■ Work to be completed: Scan the entries for lines with the word "border", then copy those lines.

■ Input data:
#####

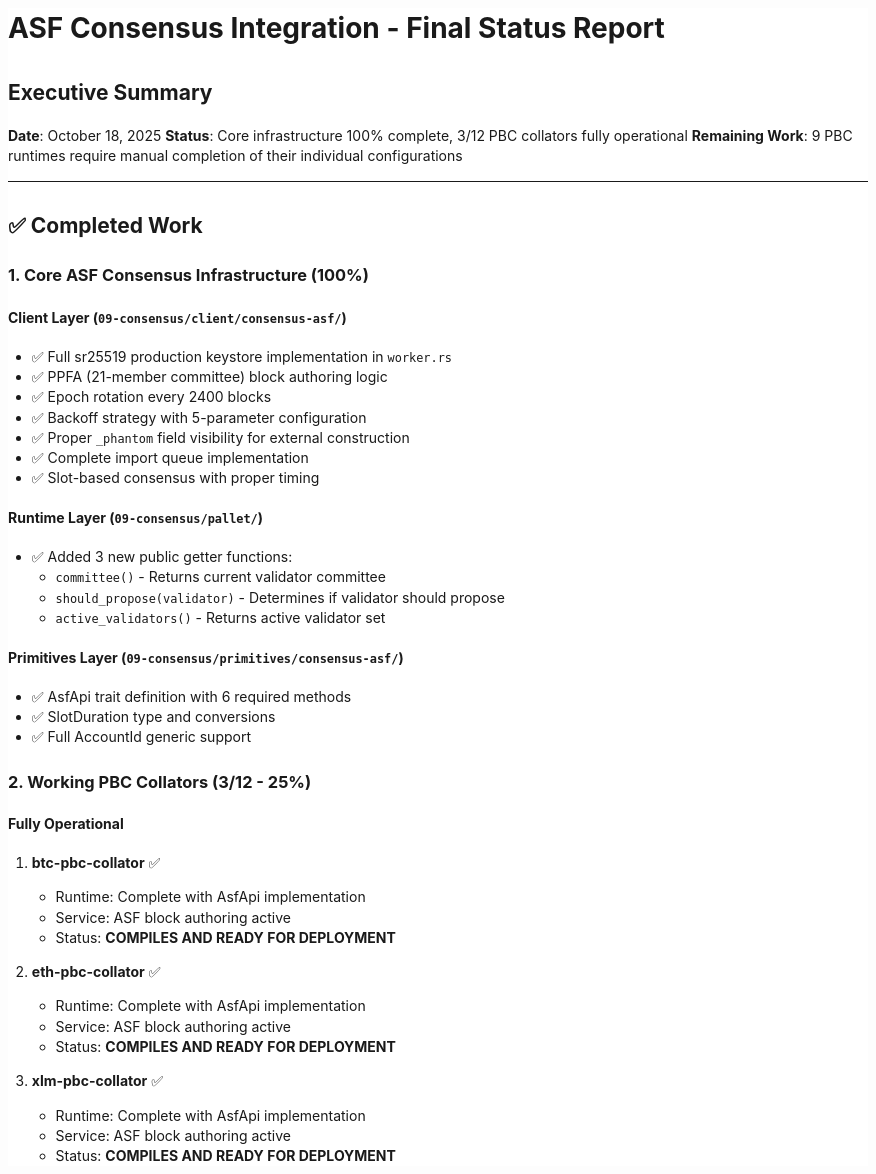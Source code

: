 # ASF Consensus Integration - Final Status Report

## Executive Summary

**Date**: October 18, 2025
**Status**: Core infrastructure 100% complete, 3/12 PBC collators fully operational
**Remaining Work**: 9 PBC runtimes require manual completion of their individual configurations

---

## ✅ Completed Work

### 1. Core ASF Consensus Infrastructure (100%)

#### Client Layer (`09-consensus/client/consensus-asf/`)
- ✅ Full sr25519 production keystore implementation in `worker.rs`
- ✅ PPFA (21-member committee) block authoring logic
- ✅ Epoch rotation every 2400 blocks
- ✅ Backoff strategy with 5-parameter configuration
- ✅ Proper `_phantom` field visibility for external construction
- ✅ Complete import queue implementation
- ✅ Slot-based consensus with proper timing

#### Runtime Layer (`09-consensus/pallet/`)
- ✅ Added 3 new public getter functions:
  - `committee()` - Returns current validator committee
  - `should_propose(validator)` - Determines if validator should propose
  - `active_validators()` - Returns active validator set

#### Primitives Layer (`09-consensus/primitives/consensus-asf/`)
- ✅ AsfApi trait definition with 6 required methods
- ✅ SlotDuration type and conversions
- ✅ Full AccountId generic support

### 2. Working PBC Collators (3/12 - 25%)

#### Fully Operational
1. **btc-pbc-collator** ✅
   - Runtime: Complete with AsfApi implementation
   - Service: ASF block authoring active
   - Status: **COMPILES AND READY FOR DEPLOYMENT**

2. **eth-pbc-collator** ✅
   - Runtime: Complete with AsfApi implementation
   - Service: ASF block authoring active
   - Status: **COMPILES AND READY FOR DEPLOYMENT**

3. **xlm-pbc-collator** ✅
   - Runtime: Complete with AsfApi implementation
   - Service: ASF block authoring active
   - Status: **COMPILES AND READY FOR DEPLOYMENT**
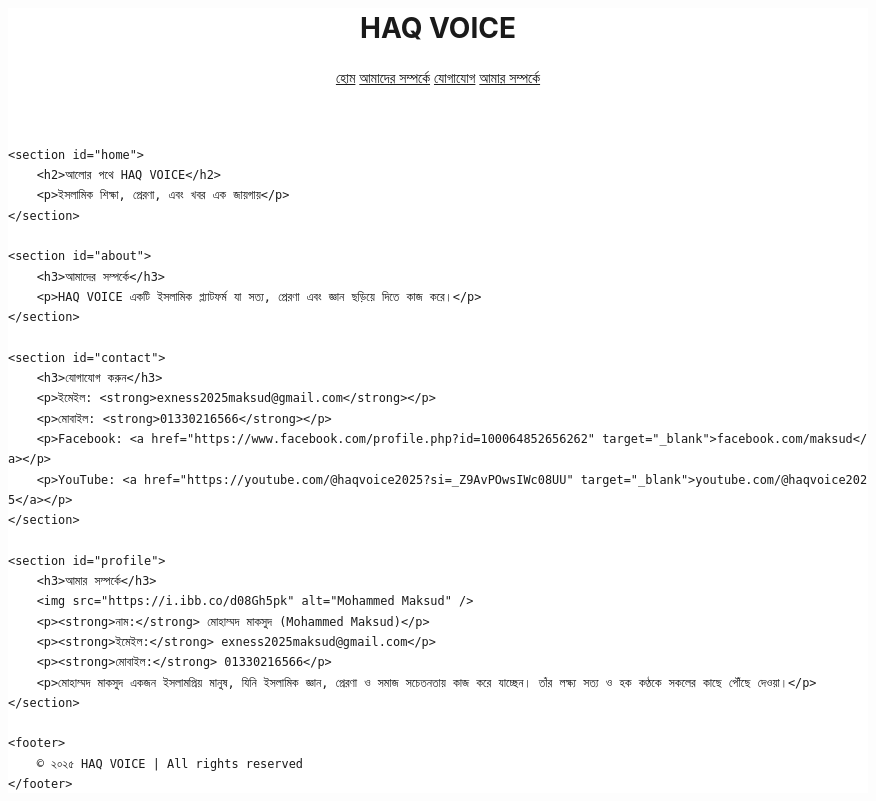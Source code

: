 <body>
    <header>
        <h1>HAQ VOICE</h1>
        <nav>
            <a href="#home">হোম</a>
            <a href="#about">আমাদের সম্পর্কে</a>
            <a href="#contact">যোগাযোগ</a>
            <a href="#profile">আমার সম্পর্কে</a>
        </nav>
    </header>

    <section id="home">
        <h2>আলোর পথে HAQ VOICE</h2>
        <p>ইসলামিক শিক্ষা, প্রেরণা, এবং খবর এক জায়গায়</p>
    </section>

    <section id="about">
        <h3>আমাদের সম্পর্কে</h3>
        <p>HAQ VOICE একটি ইসলামিক প্ল্যাটফর্ম যা সত্য, প্রেরণা এবং জ্ঞান ছড়িয়ে দিতে কাজ করে।</p>
    </section>

    <section id="contact">
        <h3>যোগাযোগ করুন</h3>
        <p>ইমেইল: <strong>exness2025maksud@gmail.com</strong></p>
        <p>মোবাইল: <strong>01330216566</strong></p>
        <p>Facebook: <a href="https://www.facebook.com/profile.php?id=100064852656262" target="_blank">facebook.com/maksud</a></p>
        <p>YouTube: <a href="https://youtube.com/@haqvoice2025?si=_Z9AvPOwsIWc08UU" target="_blank">youtube.com/@haqvoice2025</a></p>
    </section>

    <section id="profile">
        <h3>আমার সম্পর্কে</h3>
        <img src="https://i.ibb.co/d08Gh5pk" alt="Mohammed Maksud" />
        <p><strong>নাম:</strong> মোহাম্মদ মাকসুদ (Mohammed Maksud)</p>
        <p><strong>ইমেইল:</strong> exness2025maksud@gmail.com</p>
        <p><strong>মোবাইল:</strong> 01330216566</p>
        <p>মোহাম্মদ মাকসুদ একজন ইসলামপ্রিয় মানুষ, যিনি ইসলামিক জ্ঞান, প্রেরণা ও সমাজ সচেতনতায় কাজ করে যাচ্ছেন। তাঁর লক্ষ্য সত্য ও হক কণ্ঠকে সকলের কাছে পৌঁছে দেওয়া।</p>
    </section>

    <footer>
        © ২০২৫ HAQ VOICE | All rights reserved
    </footer>
</body>
</html>
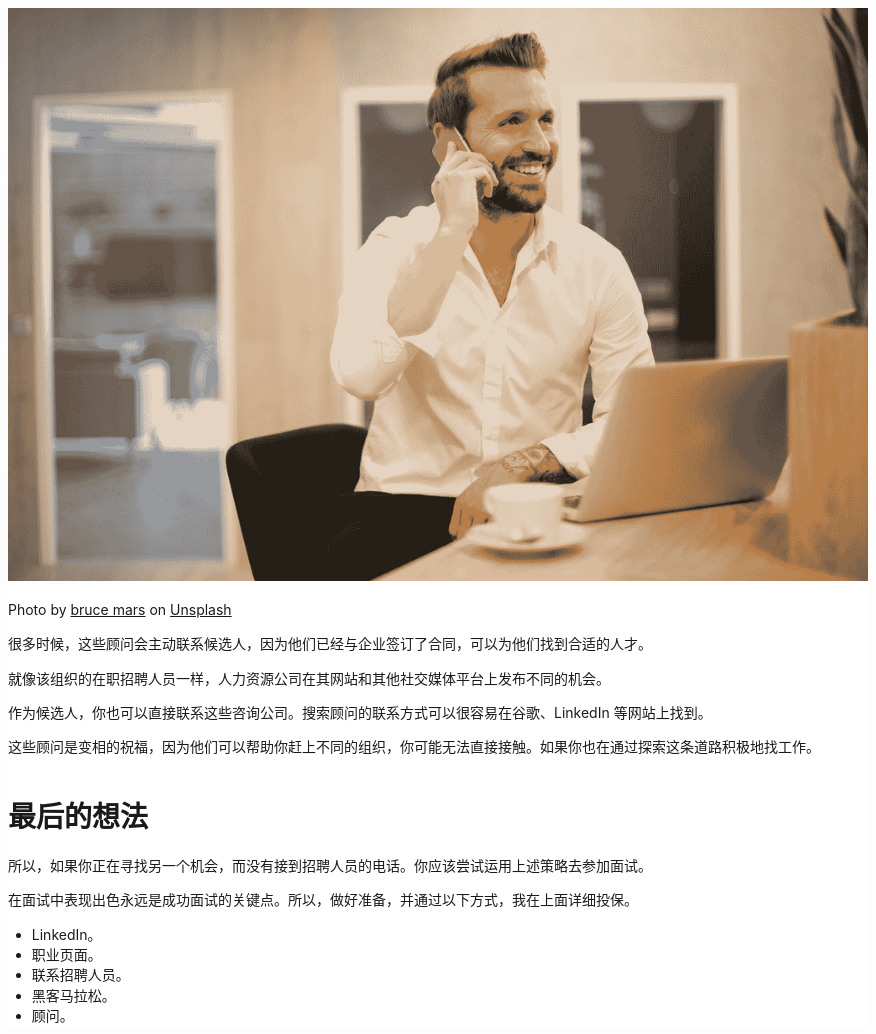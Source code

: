 ![](img/c79592c810f5b10e8927fc6ea24c318b.png)

Photo by [bruce mars](https://unsplash.com/es/@brucemars?utm_source=medium&utm_medium=referral) on [Unsplash](https://unsplash.com?utm_source=medium&utm_medium=referral)

很多时候，这些顾问会主动联系候选人，因为他们已经与企业签订了合同，可以为他们找到合适的人才。

就像该组织的在职招聘人员一样，人力资源公司在其网站和其他社交媒体平台上发布不同的机会。

作为候选人，你也可以直接联系这些咨询公司。搜索顾问的联系方式可以很容易在谷歌、LinkedIn 等网站上找到。

这些顾问是变相的祝福，因为他们可以帮助你赶上不同的组织，你可能无法直接接触。如果你也在通过探索这条道路积极地找工作。

# 最后的想法

所以，如果你正在寻找另一个机会，而没有接到招聘人员的电话。你应该尝试运用上述策略去参加面试。

在面试中表现出色永远是成功面试的关键点。所以，做好准备，并通过以下方式，我在上面详细投保。

*   LinkedIn。
*   职业页面。
*   联系招聘人员。
*   黑客马拉松。
*   顾问。
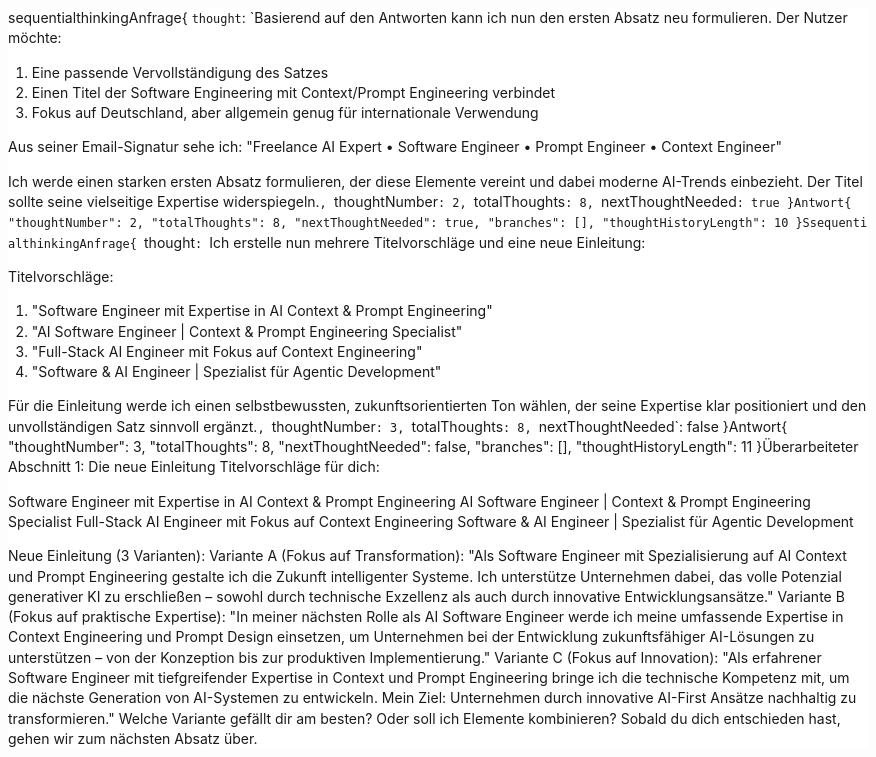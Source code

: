 sequentialthinkingAnfrage{
`thought`: `Basierend auf den Antworten kann ich nun den ersten Absatz neu formulieren. Der Nutzer möchte:
1. Eine passende Vervollständigung des Satzes
2. Einen Titel der Software Engineering mit Context/Prompt Engineering verbindet
3. Fokus auf Deutschland, aber allgemein genug für internationale Verwendung

Aus seiner Email-Signatur sehe ich: \"Freelance AI Expert • Software Engineer • Prompt Engineer • Context Engineer\"

Ich werde einen starken ersten Absatz formulieren, der diese Elemente vereint und dabei moderne AI-Trends einbezieht. Der Titel sollte seine vielseitige Expertise widerspiegeln.`,
  `thoughtNumber`: 2,
  `totalThoughts`: 8,
  `nextThoughtNeeded`: true
}Antwort{
  "thoughtNumber": 2,
  "totalThoughts": 8,
  "nextThoughtNeeded": true,
  "branches": [],
  "thoughtHistoryLength": 10
}SsequentialthinkingAnfrage{
  `thought`: `Ich erstelle nun mehrere Titelvorschläge und eine neue Einleitung:

Titelvorschläge:
1. \"Software Engineer mit Expertise in AI Context & Prompt Engineering\"
2. \"AI Software Engineer | Context & Prompt Engineering Specialist\"
3. \"Full-Stack AI Engineer mit Fokus auf Context Engineering\"
4. \"Software & AI Engineer | Spezialist für Agentic Development\"

Für die Einleitung werde ich einen selbstbewussten, zukunftsorientierten Ton wählen, der seine Expertise klar positioniert und den unvollständigen Satz sinnvoll ergänzt.`,
  `thoughtNumber`: 3,
  `totalThoughts`: 8,
  `nextThoughtNeeded`: false
}Antwort{
"thoughtNumber": 3,
"totalThoughts": 8,
"nextThoughtNeeded": false,
"branches": [],
"thoughtHistoryLength": 11
}Überarbeiteter Abschnitt 1: Die neue Einleitung
Titelvorschläge für dich:

Software Engineer mit Expertise in AI Context & Prompt Engineering
AI Software Engineer | Context & Prompt Engineering Specialist
Full-Stack AI Engineer mit Fokus auf Context Engineering
Software & AI Engineer | Spezialist für Agentic Development

Neue Einleitung (3 Varianten):
Variante A (Fokus auf Transformation):
"Als Software Engineer mit Spezialisierung auf AI Context und Prompt Engineering gestalte ich die Zukunft intelligenter Systeme. Ich unterstütze Unternehmen dabei, das volle Potenzial generativer KI zu erschließen – sowohl durch technische Exzellenz als auch durch innovative Entwicklungsansätze."
Variante B (Fokus auf praktische Expertise):
"In meiner nächsten Rolle als AI Software Engineer werde ich meine umfassende Expertise in Context Engineering und Prompt Design einsetzen, um Unternehmen bei der Entwicklung zukunftsfähiger AI-Lösungen zu unterstützen – von der Konzeption bis zur produktiven Implementierung."
Variante C (Fokus auf Innovation):
"Als erfahrener Software Engineer mit tiefgreifender Expertise in Context und Prompt Engineering bringe ich die technische Kompetenz mit, um die nächste Generation von AI-Systemen zu entwickeln. Mein Ziel: Unternehmen durch innovative AI-First Ansätze nachhaltig zu transformieren."
Welche Variante gefällt dir am besten? Oder soll ich Elemente kombinieren?
Sobald du dich entschieden hast, gehen wir zum nächsten Absatz über.
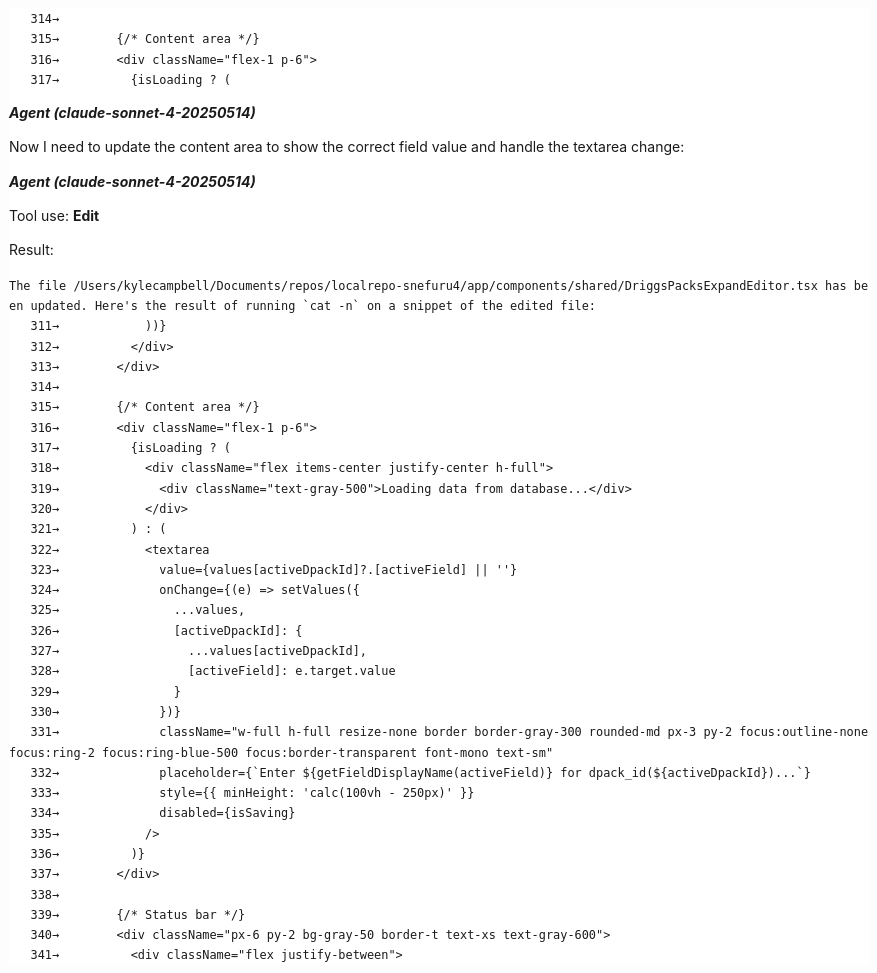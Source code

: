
 ```
   314→        
   315→        {/* Content area */}
   316→        <div className="flex-1 p-6">
   317→          {isLoading ? (
```

_**Agent (claude-sonnet-4-20250514)**_

Now I need to update the content area to show the correct field value and handle the textarea change:

_**Agent (claude-sonnet-4-20250514)**_

Tool use: **Edit**

Result:

```
The file /Users/kylecampbell/Documents/repos/localrepo-snefuru4/app/components/shared/DriggsPacksExpandEditor.tsx has been updated. Here's the result of running `cat -n` on a snippet of the edited file:
   311→            ))}
   312→          </div>
   313→        </div>
   314→        
   315→        {/* Content area */}
   316→        <div className="flex-1 p-6">
   317→          {isLoading ? (
   318→            <div className="flex items-center justify-center h-full">
   319→              <div className="text-gray-500">Loading data from database...</div>
   320→            </div>
   321→          ) : (
   322→            <textarea
   323→              value={values[activeDpackId]?.[activeField] || ''}
   324→              onChange={(e) => setValues({
   325→                ...values,
   326→                [activeDpackId]: {
   327→                  ...values[activeDpackId],
   328→                  [activeField]: e.target.value
   329→                }
   330→              })}
   331→              className="w-full h-full resize-none border border-gray-300 rounded-md px-3 py-2 focus:outline-none focus:ring-2 focus:ring-blue-500 focus:border-transparent font-mono text-sm"
   332→              placeholder={`Enter ${getFieldDisplayName(activeField)} for dpack_id(${activeDpackId})...`}
   333→              style={{ minHeight: 'calc(100vh - 250px)' }}
   334→              disabled={isSaving}
   335→            />
   336→          )}
   337→        </div>
   338→        
   339→        {/* Status bar */}
   340→        <div className="px-6 py-2 bg-gray-50 border-t text-xs text-gray-600">
   341→          <div className="flex justify-between">
```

#####

■ Task result:
   331→              className="w-full h-full resize-none border border-gray-300 rounded-md px-3 py-2 focus:outline-none focus:ring-2 focus:ring-blue-500 focus:border-transparent font-mono text-sm"
   340→        <div className="px-6 py-2 bg-gray-50 border-t text-xs text-gray-600">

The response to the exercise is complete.